*** SUPPLIED RECORDS Section Begins ***
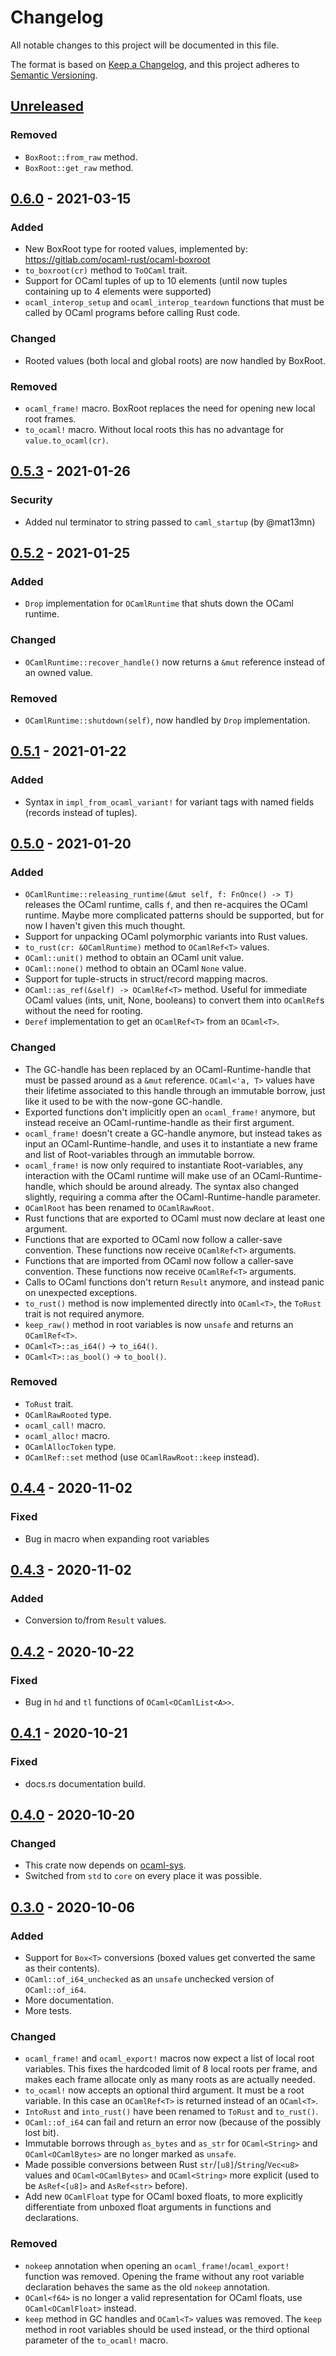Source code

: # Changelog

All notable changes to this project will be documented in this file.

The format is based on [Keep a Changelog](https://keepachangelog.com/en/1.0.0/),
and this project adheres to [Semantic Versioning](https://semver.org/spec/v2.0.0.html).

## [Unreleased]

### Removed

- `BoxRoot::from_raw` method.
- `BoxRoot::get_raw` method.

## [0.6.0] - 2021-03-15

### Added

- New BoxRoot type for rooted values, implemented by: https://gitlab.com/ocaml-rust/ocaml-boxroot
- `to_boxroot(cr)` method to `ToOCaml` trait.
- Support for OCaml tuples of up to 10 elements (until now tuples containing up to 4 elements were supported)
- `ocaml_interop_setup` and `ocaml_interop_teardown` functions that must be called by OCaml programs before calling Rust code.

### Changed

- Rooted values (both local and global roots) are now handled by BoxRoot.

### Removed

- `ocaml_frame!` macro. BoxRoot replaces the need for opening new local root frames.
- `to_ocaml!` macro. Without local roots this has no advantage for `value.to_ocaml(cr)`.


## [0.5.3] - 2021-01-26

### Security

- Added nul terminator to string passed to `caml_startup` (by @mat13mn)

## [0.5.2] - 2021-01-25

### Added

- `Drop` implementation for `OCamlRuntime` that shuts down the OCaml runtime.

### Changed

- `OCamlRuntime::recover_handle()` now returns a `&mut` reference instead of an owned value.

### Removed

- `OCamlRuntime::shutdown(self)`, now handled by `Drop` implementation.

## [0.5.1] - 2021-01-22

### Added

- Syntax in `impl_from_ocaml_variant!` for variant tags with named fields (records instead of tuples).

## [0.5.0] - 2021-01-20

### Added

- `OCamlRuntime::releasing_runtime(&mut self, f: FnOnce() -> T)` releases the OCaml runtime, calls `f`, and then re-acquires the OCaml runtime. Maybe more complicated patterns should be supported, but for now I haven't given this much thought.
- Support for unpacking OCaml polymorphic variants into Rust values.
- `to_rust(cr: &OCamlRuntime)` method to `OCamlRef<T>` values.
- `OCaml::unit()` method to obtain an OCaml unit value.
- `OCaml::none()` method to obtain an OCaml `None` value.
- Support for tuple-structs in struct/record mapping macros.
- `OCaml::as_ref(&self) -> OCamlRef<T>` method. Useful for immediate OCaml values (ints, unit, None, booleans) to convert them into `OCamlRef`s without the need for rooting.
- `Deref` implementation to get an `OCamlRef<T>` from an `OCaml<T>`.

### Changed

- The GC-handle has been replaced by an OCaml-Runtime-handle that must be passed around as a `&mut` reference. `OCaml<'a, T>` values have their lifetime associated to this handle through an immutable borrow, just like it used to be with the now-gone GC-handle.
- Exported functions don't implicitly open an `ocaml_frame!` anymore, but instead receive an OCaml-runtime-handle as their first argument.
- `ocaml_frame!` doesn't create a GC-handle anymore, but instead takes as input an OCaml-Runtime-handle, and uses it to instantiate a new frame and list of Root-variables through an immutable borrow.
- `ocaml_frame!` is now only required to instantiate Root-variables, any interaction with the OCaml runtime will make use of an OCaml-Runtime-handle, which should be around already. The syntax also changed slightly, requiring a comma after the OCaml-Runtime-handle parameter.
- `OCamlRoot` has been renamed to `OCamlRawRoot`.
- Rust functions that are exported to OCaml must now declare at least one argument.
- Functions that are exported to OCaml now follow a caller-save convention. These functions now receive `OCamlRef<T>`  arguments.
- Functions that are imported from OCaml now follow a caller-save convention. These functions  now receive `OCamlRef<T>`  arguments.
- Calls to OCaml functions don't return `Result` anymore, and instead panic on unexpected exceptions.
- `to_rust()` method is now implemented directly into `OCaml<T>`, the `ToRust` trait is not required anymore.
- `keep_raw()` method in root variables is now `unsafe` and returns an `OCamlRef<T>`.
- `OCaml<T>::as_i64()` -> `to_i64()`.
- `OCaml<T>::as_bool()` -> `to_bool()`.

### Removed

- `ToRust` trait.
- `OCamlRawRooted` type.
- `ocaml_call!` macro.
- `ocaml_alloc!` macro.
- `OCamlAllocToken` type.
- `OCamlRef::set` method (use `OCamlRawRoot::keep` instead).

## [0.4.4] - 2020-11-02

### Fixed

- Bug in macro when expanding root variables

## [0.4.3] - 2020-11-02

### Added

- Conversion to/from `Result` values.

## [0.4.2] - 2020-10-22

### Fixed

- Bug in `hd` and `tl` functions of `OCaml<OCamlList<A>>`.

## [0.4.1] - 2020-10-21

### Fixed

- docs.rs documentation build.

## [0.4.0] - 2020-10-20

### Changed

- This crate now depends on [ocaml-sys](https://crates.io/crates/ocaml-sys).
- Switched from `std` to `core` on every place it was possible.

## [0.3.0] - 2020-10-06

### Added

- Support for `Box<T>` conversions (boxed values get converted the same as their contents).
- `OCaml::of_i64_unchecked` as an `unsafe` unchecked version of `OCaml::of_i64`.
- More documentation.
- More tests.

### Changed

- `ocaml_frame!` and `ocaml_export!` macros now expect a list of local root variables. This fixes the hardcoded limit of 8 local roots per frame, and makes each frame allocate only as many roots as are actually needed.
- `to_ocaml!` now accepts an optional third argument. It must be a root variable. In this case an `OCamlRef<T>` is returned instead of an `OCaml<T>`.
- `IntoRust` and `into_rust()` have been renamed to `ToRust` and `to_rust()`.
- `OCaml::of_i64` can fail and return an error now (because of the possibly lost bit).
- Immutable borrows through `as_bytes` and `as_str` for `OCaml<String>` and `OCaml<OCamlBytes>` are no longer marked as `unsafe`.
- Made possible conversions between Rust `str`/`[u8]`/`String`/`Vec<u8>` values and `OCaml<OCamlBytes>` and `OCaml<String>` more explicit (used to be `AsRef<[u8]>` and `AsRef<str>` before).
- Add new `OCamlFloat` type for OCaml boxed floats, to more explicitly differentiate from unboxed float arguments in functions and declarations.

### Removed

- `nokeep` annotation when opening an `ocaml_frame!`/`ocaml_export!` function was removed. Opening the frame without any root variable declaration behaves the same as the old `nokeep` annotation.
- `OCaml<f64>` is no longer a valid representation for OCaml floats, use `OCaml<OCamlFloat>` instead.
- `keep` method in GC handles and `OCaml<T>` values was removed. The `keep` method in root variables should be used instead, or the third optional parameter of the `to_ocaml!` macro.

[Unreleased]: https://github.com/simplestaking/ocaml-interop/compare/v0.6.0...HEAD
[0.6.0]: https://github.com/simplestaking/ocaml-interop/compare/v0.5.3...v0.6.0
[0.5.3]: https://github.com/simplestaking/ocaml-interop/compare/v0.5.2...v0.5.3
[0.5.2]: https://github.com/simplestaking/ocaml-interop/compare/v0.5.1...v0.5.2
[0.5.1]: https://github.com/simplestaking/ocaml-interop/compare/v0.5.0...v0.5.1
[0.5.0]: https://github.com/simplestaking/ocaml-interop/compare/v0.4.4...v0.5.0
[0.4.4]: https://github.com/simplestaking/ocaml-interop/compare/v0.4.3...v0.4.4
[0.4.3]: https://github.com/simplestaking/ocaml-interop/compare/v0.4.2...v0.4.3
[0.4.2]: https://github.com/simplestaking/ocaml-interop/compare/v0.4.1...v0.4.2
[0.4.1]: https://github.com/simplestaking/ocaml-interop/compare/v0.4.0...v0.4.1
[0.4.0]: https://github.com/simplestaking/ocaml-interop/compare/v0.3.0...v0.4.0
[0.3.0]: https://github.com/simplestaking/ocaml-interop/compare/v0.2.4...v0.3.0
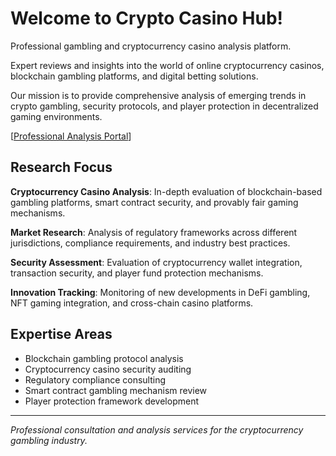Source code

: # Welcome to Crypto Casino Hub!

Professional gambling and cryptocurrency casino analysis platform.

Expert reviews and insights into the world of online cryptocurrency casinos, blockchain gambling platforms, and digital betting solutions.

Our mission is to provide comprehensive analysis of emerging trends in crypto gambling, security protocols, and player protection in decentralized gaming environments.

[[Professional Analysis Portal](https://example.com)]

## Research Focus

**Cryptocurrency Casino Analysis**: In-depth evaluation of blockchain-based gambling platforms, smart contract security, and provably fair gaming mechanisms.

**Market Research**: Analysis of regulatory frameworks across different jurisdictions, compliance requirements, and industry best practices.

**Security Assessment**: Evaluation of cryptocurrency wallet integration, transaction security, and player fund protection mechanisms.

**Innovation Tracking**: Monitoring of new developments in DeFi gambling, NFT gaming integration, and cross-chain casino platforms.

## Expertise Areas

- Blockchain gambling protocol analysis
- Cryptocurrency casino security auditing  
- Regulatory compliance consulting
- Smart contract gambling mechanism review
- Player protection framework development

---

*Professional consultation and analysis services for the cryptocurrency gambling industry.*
*** SUPPLIED RECORDS Section Ends ***
» **TASK DETAILS**
All lines in the entries above that include "obtain" should be found and copied.

» **ANSWER TO THE PROBLEM**
- `OCaml::unit()` method to obtain an OCaml unit value.
- `OCaml::none()` method to obtain an OCaml `None` value.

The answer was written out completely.